WORK TASK =>
Search the records below for the word "customizable". Pull out each line that has it.

RECORDED DATA =>

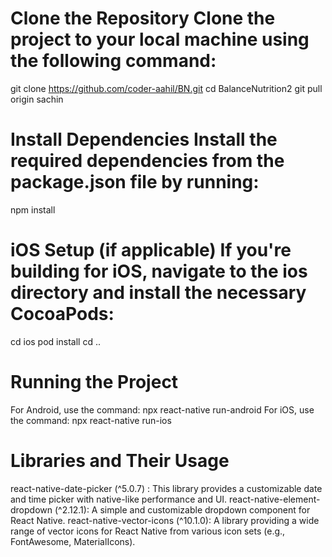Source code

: # Clone the Repository Clone the project to your local machine using the following command:
git clone https://github.com/coder-aahil/BN.git
cd BalanceNutrition2
git pull origin sachin

# Install Dependencies Install the required dependencies from the package.json file by running:
npm install

# iOS Setup (if applicable) If you're building for iOS, navigate to the ios directory and install the necessary CocoaPods:
cd ios
pod install
cd ..

# Running the Project
For Android, use the command: npx react-native run-android
For iOS, use the command: npx react-native run-ios


# Libraries and Their Usage
react-native-date-picker (^5.0.7) : This library provides a customizable date and time picker with native-like performance and UI.
react-native-element-dropdown (^2.12.1): A simple and customizable dropdown component for React Native.
react-native-vector-icons (^10.1.0): A library providing a wide range of vector icons for React Native from various icon sets (e.g., FontAwesome, MaterialIcons).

OUTPUT BELOW =>
react-native-date-picker (^5.0.7) : This library provides a customizable date and time picker with native-like performance and UI.
react-native-element-dropdown (^2.12.1): A simple and customizable dropdown component for React Native.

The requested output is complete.